It is unclear when Sequoyah moved to Alabama from Tennessee. Many Cherokee began migrating there even before ceding their land around Sequoyah's birthplace in 1819, as they were under continual pressure by European-American settlers. Some sources claim he went with his mother, though there is no confirmed date for her death. Others have stated that it was around 1809 when he started his work on the Cherokee syllabary. Another source claims it was in 1818. However, this date is too late, because Sequoyah was already living in Alabama when he enlisted in the army.

In 1813–1814, Sequoyah served as a warrior of the Cherokee Regiment, commanded by Colonel Gideon Morgan, at the Battle of Horseshoe Bend against the "Red Sticks" (Creek, or Muskogee, renegades). His white comrades called him either George Guess or George Gist. The battle was part of the Creek War, launched by traditional Creek during the War of 1812 to assert their power within the people and expel the European-Americans.

While serving, Sequoyah witnessed the disadvantages of not having a written language. Unlike the white soldiers, he and his fellow Cherokee warriors could not write letters to home, read their military orders, or write down any events or thoughts that occurred during their service. This deepened his determination to create a reading and writing system for the Cherokee language.

In 1817, Sequoyah signed a treaty that traded Cherokee land in the southeast for land in Arkansas. But in 1819, he backed out of the treaty, which resulted in the loss of his first Alabama home, leading him to move to Willstown (modern-day Fort Payne), Alabama.

=== Life after the creation of the syllabary ===
Sequoyah completed his syllabary in 1821. It was not immediately accepted by the Cherokee nation, but soon spread. In 1824, Sequoyah was awarded a medal from the Cherokee National Council and also moved from Alabama to Arkansas.

Four years later, he was one of the "Old Settler" delegates that went to Washington, D.C., to sign the treaty that exchanged the Cherokee land in Arkansas for Indian Territory (modern-day Oklahoma).

In 1829, Sequoyah settled in present-day Sallisaw, Oklahoma, with his wife and daughter.

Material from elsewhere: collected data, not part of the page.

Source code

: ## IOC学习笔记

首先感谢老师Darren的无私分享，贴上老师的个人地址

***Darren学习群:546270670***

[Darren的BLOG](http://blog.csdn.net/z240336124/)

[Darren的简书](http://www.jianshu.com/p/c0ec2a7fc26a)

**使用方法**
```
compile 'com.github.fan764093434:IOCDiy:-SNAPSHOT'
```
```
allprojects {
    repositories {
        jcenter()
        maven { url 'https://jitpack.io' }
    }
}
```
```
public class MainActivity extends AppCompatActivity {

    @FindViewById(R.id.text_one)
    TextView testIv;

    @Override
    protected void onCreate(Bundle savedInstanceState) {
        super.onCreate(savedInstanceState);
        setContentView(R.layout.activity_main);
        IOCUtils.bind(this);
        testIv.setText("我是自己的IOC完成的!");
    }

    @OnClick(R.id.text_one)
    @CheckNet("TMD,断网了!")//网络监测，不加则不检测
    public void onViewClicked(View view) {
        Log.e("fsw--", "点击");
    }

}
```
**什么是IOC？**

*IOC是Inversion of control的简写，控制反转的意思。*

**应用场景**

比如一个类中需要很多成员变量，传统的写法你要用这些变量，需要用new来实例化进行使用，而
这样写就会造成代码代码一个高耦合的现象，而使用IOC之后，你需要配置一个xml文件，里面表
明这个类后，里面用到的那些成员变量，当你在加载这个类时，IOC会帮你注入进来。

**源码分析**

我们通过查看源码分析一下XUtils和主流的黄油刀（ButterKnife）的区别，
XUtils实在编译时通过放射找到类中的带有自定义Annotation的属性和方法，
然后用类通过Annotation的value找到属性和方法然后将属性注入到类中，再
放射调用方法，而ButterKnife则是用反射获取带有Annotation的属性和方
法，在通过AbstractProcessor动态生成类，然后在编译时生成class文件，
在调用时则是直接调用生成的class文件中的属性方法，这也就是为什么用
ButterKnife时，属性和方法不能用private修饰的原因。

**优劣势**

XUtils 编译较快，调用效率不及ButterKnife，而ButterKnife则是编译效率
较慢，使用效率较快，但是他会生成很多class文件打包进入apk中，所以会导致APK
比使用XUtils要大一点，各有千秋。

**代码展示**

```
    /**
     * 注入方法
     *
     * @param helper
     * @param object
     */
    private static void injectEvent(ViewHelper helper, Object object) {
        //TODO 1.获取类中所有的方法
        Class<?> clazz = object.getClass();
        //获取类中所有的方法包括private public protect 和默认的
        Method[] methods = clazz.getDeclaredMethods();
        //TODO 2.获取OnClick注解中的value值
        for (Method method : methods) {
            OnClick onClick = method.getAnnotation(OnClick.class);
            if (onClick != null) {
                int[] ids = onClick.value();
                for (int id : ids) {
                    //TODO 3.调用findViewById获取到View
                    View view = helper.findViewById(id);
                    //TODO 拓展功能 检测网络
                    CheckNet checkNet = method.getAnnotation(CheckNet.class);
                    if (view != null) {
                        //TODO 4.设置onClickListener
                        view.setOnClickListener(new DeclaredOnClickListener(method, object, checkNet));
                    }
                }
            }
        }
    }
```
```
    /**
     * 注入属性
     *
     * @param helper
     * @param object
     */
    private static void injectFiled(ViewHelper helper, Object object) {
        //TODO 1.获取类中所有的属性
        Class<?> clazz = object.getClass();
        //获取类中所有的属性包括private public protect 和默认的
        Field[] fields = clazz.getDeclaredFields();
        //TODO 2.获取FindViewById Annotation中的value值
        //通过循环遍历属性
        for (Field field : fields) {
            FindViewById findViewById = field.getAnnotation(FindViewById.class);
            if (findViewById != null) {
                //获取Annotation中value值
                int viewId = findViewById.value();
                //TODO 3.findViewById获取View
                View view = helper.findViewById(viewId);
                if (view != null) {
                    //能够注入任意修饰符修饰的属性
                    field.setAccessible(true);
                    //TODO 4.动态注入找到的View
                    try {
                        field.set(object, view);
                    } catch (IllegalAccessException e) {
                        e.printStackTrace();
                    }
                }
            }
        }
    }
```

In 1838, the Cherokees from the southeast were moved to Indian Territory under Chief John Ross. After this, Sequoyah set out to unite the 16 other Old Settlers with the Ross Party because they already had established their own government. In 1839, Sequoyah and the 16 other Old Settlers and about 15 representatives of the Ross party signed the Act of Union, thereby creating a new Cherokee constitution.

Soon afterward, Sequoyah went to Mexico in search for Cherokees who had migrated there. He was hoping to spread his teachings of the syllabary and convince the migrated Cherokees to move to Indian Territory.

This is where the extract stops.